Education interventions were used to teach and promote modifiable health behaviors to ultimately reduce UTI incidence. There are many injury-related and sociodemographic risk factors, which contribute to a greater incidence of UTIs including having a complete injury (Herruzo Cabrera, Leturia Arrazola, Vizcaino Alcaide, Fernandes Arjona, & Rey Calero, 1994), decreased sensation, catheterization (Shekelle, Morton, Clark, Pathak, & Vickrey, 1999), and perceived low health status (Noreau, Proulx, Gagnon, Drolet, & Laramee, 2000). Unfortunately, the level 4 studies included for review failed to provide an acceptable amount of demographic data on their participants, which open their results to interpretation. For example, Anderson et al. (1983) reported negative results; however, these differences may be explained by differences in the percentage of individuals with tetraplegia versus paraplegia. Tetraplegia is a known risk factor for developing UTIs (Galloway, 1997). Individuals who have lived longer with their SCI may have better health preventive behaviors and therefore fewer UTIs overall compared with those with a newly acquired SCI. Interestingly, Hagglund et al. (2005) did not find that the presence of UTIs was significantly related to the presence of a spouse or family member, marital status, leaving the home frequently, race, income, education, or functional status. The authors report that although these variables may influence one's ability to prevent, detect, and report a UTI, the education intervention overrides these variables (Hagglund et al., 2005).

Education programs may have other beneficial effects besides just reducing UTI rates. It has been previously reported that individuals vary in their beliefs about responsibility for control of events and situations. A study examining the Health Locus of Control and Beliefs among SCI patients reported that the psychological aspect of educational interventions is a factor in UTI incidence (Frank & Elliot, 1989). Frank and Elliot (1989) reported that people with SCI had a greater belief that UTIs were due solely to chance than those without an SCI. This may indicate that some individuals with SCI believe that they no longer have control over whether they develop UTIs or not. Interestingly, the authors also reported that those with SCI, who believed that they were primarily responsible for their health, displayed more adaptive behavior than those with externalized beliefs. Individuals with personal responsibility for their own health are more likely to participate in health prevention behaviors and to seek out healthcare services (Frank & Elliot, 1989). Although Cardenas et al. (2004) did not report a reduction in UTI incidence among the treatment group, they did report that these individuals increased their Multidimensional Health Locus of Control scale scores. Furthermore, Anderson et al. (1983) reported that only 6.7% of the treatment group lost time (≥1 days) from their usual daily activities due to a UTI compared with 21.6% of the control group.

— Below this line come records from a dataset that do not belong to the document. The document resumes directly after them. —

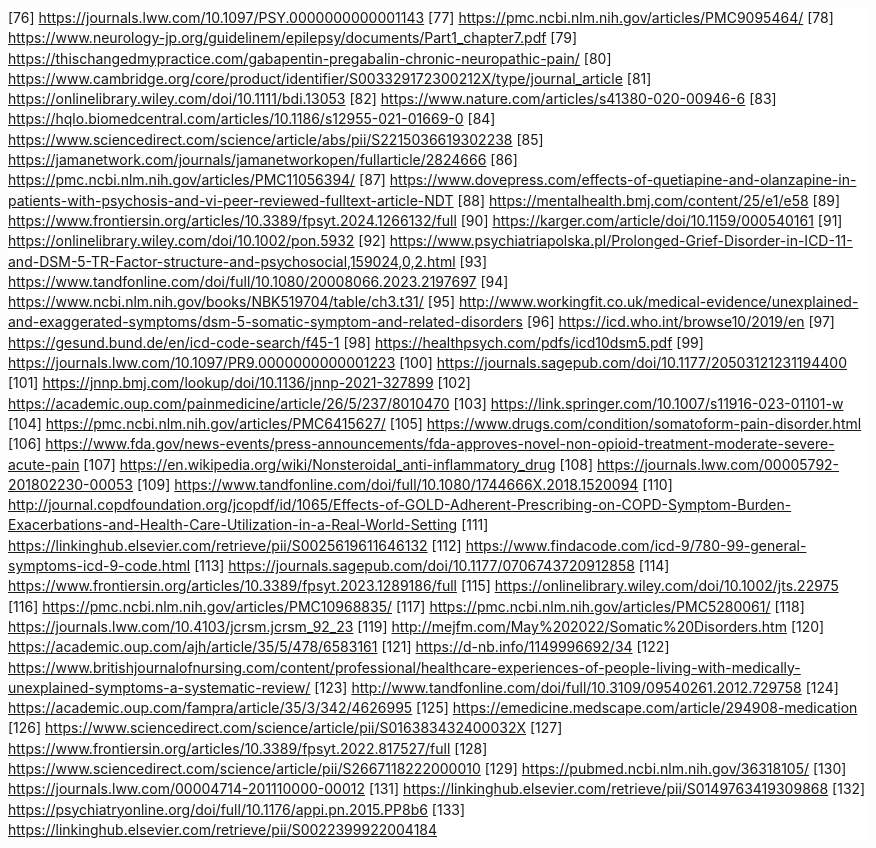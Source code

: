 [76] https://journals.lww.com/10.1097/PSY.0000000000001143
[77] https://pmc.ncbi.nlm.nih.gov/articles/PMC9095464/
[78] https://www.neurology-jp.org/guidelinem/epilepsy/documents/Part1_chapter7.pdf
[79] https://thischangedmypractice.com/gabapentin-pregabalin-chronic-neuropathic-pain/
[80] https://www.cambridge.org/core/product/identifier/S003329172300212X/type/journal_article
[81] https://onlinelibrary.wiley.com/doi/10.1111/bdi.13053
[82] https://www.nature.com/articles/s41380-020-00946-6
[83] https://hqlo.biomedcentral.com/articles/10.1186/s12955-021-01669-0
[84] https://www.sciencedirect.com/science/article/abs/pii/S2215036619302238
[85] https://jamanetwork.com/journals/jamanetworkopen/fullarticle/2824666
[86] https://pmc.ncbi.nlm.nih.gov/articles/PMC11056394/
[87] https://www.dovepress.com/effects-of-quetiapine-and-olanzapine-in-patients-with-psychosis-and-vi-peer-reviewed-fulltext-article-NDT
[88] https://mentalhealth.bmj.com/content/25/e1/e58
[89] https://www.frontiersin.org/articles/10.3389/fpsyt.2024.1266132/full
[90] https://karger.com/article/doi/10.1159/000540161
[91] https://onlinelibrary.wiley.com/doi/10.1002/pon.5932
[92] https://www.psychiatriapolska.pl/Prolonged-Grief-Disorder-in-ICD-11-and-DSM-5-TR-Factor-structure-and-psychosocial,159024,0,2.html
[93] https://www.tandfonline.com/doi/full/10.1080/20008066.2023.2197697
[94] https://www.ncbi.nlm.nih.gov/books/NBK519704/table/ch3.t31/
[95] http://www.workingfit.co.uk/medical-evidence/unexplained-and-exaggerated-symptoms/dsm-5-somatic-symptom-and-related-disorders
[96] https://icd.who.int/browse10/2019/en
[97] https://gesund.bund.de/en/icd-code-search/f45-1
[98] https://healthpsych.com/pdfs/icd10dsm5.pdf
[99] https://journals.lww.com/10.1097/PR9.0000000000001223
[100] https://journals.sagepub.com/doi/10.1177/20503121231194400
[101] https://jnnp.bmj.com/lookup/doi/10.1136/jnnp-2021-327899
[102] https://academic.oup.com/painmedicine/article/26/5/237/8010470
[103] https://link.springer.com/10.1007/s11916-023-01101-w
[104] https://pmc.ncbi.nlm.nih.gov/articles/PMC6415627/
[105] https://www.drugs.com/condition/somatoform-pain-disorder.html
[106] https://www.fda.gov/news-events/press-announcements/fda-approves-novel-non-opioid-treatment-moderate-severe-acute-pain
[107] https://en.wikipedia.org/wiki/Nonsteroidal_anti-inflammatory_drug
[108] https://journals.lww.com/00005792-201802230-00053
[109] https://www.tandfonline.com/doi/full/10.1080/1744666X.2018.1520094
[110] http://journal.copdfoundation.org/jcopdf/id/1065/Effects-of-GOLD-Adherent-Prescribing-on-COPD-Symptom-Burden-Exacerbations-and-Health-Care-Utilization-in-a-Real-World-Setting
[111] https://linkinghub.elsevier.com/retrieve/pii/S0025619611646132
[112] https://www.findacode.com/icd-9/780-99-general-symptoms-icd-9-code.html
[113] https://journals.sagepub.com/doi/10.1177/0706743720912858
[114] https://www.frontiersin.org/articles/10.3389/fpsyt.2023.1289186/full
[115] https://onlinelibrary.wiley.com/doi/10.1002/jts.22975
[116] https://pmc.ncbi.nlm.nih.gov/articles/PMC10968835/
[117] https://pmc.ncbi.nlm.nih.gov/articles/PMC5280061/
[118] https://journals.lww.com/10.4103/jcrsm.jcrsm_92_23
[119] http://mejfm.com/May%202022/Somatic%20Disorders.htm
[120] https://academic.oup.com/ajh/article/35/5/478/6583161
[121] https://d-nb.info/1149996692/34
[122] https://www.britishjournalofnursing.com/content/professional/healthcare-experiences-of-people-living-with-medically-unexplained-symptoms-a-systematic-review/
[123] http://www.tandfonline.com/doi/full/10.3109/09540261.2012.729758
[124] https://academic.oup.com/fampra/article/35/3/342/4626995
[125] https://emedicine.medscape.com/article/294908-medication
[126] https://www.sciencedirect.com/science/article/pii/S016383432400032X
[127] https://www.frontiersin.org/articles/10.3389/fpsyt.2022.817527/full
[128] https://www.sciencedirect.com/science/article/pii/S2667118222000010
[129] https://pubmed.ncbi.nlm.nih.gov/36318105/
[130] https://journals.lww.com/00004714-201110000-00012
[131] https://linkinghub.elsevier.com/retrieve/pii/S0149763419309868
[132] https://psychiatryonline.org/doi/full/10.1176/appi.pn.2015.PP8b6
[133] https://linkinghub.elsevier.com/retrieve/pii/S0022399922004184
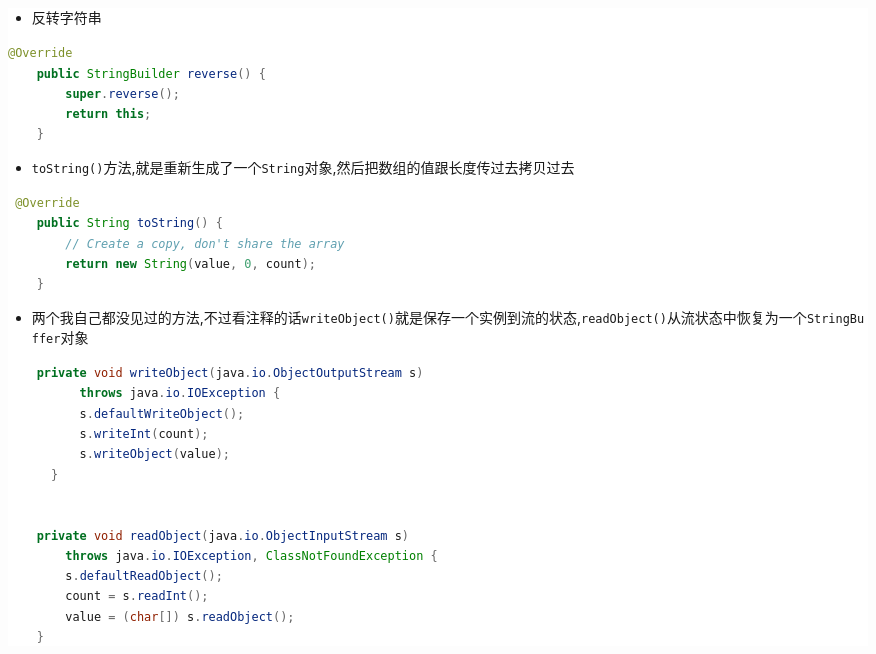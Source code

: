 - 反转字符串
```java
@Override
    public StringBuilder reverse() {
        super.reverse();
        return this;
    }
```

- `toString()`方法,就是重新生成了一个`String`对象,然后把数组的值跟长度传过去拷贝过去
```java
 @Override
    public String toString() {
        // Create a copy, don't share the array
        return new String(value, 0, count);
    }
```

- 两个我自己都没见过的方法,不过看注释的话`writeObject()`就是保存一个实例到流的状态,`readObject()`从流状态中恢复为一个`StringBuffer`对象
```java
    private void writeObject(java.io.ObjectOutputStream s)
          throws java.io.IOException {
          s.defaultWriteObject();
          s.writeInt(count);
          s.writeObject(value);
      }

   
    private void readObject(java.io.ObjectInputStream s)
        throws java.io.IOException, ClassNotFoundException {
        s.defaultReadObject();
        count = s.readInt();
        value = (char[]) s.readObject();
    }
```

The authors suggested that knowledge uptake may have helped individuals in the treatment group identify early signs and symptoms of a UTI (e.g., fever, spasticity, etc.) and take definitive action, thereby preventing time lost in treating the condition. These studies likely reflect the beneficial effect of an education program on improving bladder health knowledge and individuals’ perception of control over their own preventive health behaviors, even though it did not translate into a reduction in the incidence of UTIs.

Nursing implications

It is important that education programs that provide information and enhance patient skills via nursing care be provided. The overall goal is to help patients make well-informed decisions and lifestyle modifications to restore and promote their health (Denehy, 2001), and improve patients’ overall satisfaction with their care. The many roles of nurses make them excellent individuals in inpatient rehabilitation to counsel patients at risk for UTI before discharge. It is accepted that patient education is an important role of nurses and forms an important element of patient care (Oermann, Harris, & Dammeyer, 2001). The Registered Nurses Association of Ontario (2002) Nursing Best Practice Guideline (2002) on Client Centered Care includes the importance of teaching techniques according to patients’ needs and situations. According to the Bladder Management for Adults with Spinal Cord Injury, a clinical practice guideline for healthcare providers, patients should be thoroughly and effectively educated on the effects that each bladder management method will have on the patients’ lifestyle (Consortium for Spinal Cord Medicine, 2006). Thus, as stipulated in these guidelines, SCI patient education on bladder management is a necessity.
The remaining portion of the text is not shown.